Students in M. Christopher Brown's courses never know what to expect
from this dynamic teacher and scholar. He does not shy away from
topical, controversial issues and expects the same courageous
exploration from his students. The course he taught here for the
School of Education, "Legal Aspects in Higher Education," is a
required course designed to provide students with enough background
in law to cope with the legal issues that arise in most universities.
For that reason, although Brown considers himself a law scholar as
well as a scholar of higher education, he focused this course more
on the legal issues, and less upon the law itself. "This is a class
the students need; in it, I try to make them good consumers of law,
not scholars of it." He had his students analyze the effects of
certain legislation upon higher education in an effort to help them
understand the practice as well as the theory behind educational
lawmaking.
Brown brings this same focus upon the issues of law to his scholarly endeavors as well. His area of special focus is the historically black public college and university, a subject of much legislative interest of late, and one where letter and the spirit of the law are often in conflict. As Brown says, "The law informs policy, but politics implements policy." His forthcoming book, a development of his dissertation entitled The Quest to Define Collegiate Desegregation, focuses upon this question of how law becomes policy. Through this study and others he is currently constructing (including an edited volume of different scholars' viewpoints called Black Colleges at the Millennium), Brown hopes to illuminate the ways to determine a linear progression from legal educational objective to practical policy. Such a study requires a comparison of different universities' policies of desegregation and the laws that regulate those practices.

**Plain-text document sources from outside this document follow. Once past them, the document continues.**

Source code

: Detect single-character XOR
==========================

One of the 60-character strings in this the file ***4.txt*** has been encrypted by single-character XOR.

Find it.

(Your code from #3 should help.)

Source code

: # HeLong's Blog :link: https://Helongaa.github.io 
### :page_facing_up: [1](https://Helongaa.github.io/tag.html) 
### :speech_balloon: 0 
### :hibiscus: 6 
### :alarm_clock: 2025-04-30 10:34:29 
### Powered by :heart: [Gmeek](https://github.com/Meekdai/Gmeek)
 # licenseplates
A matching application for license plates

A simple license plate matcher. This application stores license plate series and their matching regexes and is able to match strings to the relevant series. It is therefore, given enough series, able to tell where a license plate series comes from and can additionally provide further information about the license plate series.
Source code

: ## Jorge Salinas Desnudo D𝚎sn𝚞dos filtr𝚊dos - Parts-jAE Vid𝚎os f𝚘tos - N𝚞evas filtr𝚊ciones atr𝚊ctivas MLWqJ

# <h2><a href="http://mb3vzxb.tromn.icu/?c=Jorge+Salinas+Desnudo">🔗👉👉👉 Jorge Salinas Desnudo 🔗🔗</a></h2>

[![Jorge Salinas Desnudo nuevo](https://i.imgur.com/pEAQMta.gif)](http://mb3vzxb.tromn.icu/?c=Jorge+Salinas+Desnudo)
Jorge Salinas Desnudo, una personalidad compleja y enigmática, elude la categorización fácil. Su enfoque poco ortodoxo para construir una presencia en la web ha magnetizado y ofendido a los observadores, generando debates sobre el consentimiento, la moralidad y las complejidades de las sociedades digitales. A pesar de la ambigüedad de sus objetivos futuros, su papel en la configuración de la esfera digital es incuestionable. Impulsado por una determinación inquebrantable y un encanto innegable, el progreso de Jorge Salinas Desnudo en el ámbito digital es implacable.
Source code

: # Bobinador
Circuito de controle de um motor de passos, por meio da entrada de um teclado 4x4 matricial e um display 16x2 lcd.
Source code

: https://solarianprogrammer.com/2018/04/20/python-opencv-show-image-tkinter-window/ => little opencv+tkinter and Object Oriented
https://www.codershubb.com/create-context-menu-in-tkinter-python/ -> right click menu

In addition to these extensive teaching and research responsibilities, Brown has been in the process of moving from his visiting position at the University of Missouri at Kansas City to a permanent one at the University of Illinois. Thus, although his stay here in Bloomington has been hectic, he has found the experience highly productive and stimulating as well, and Indiana and the School of Education are grateful for his contribution to the Minority Faculty Fellowship Program.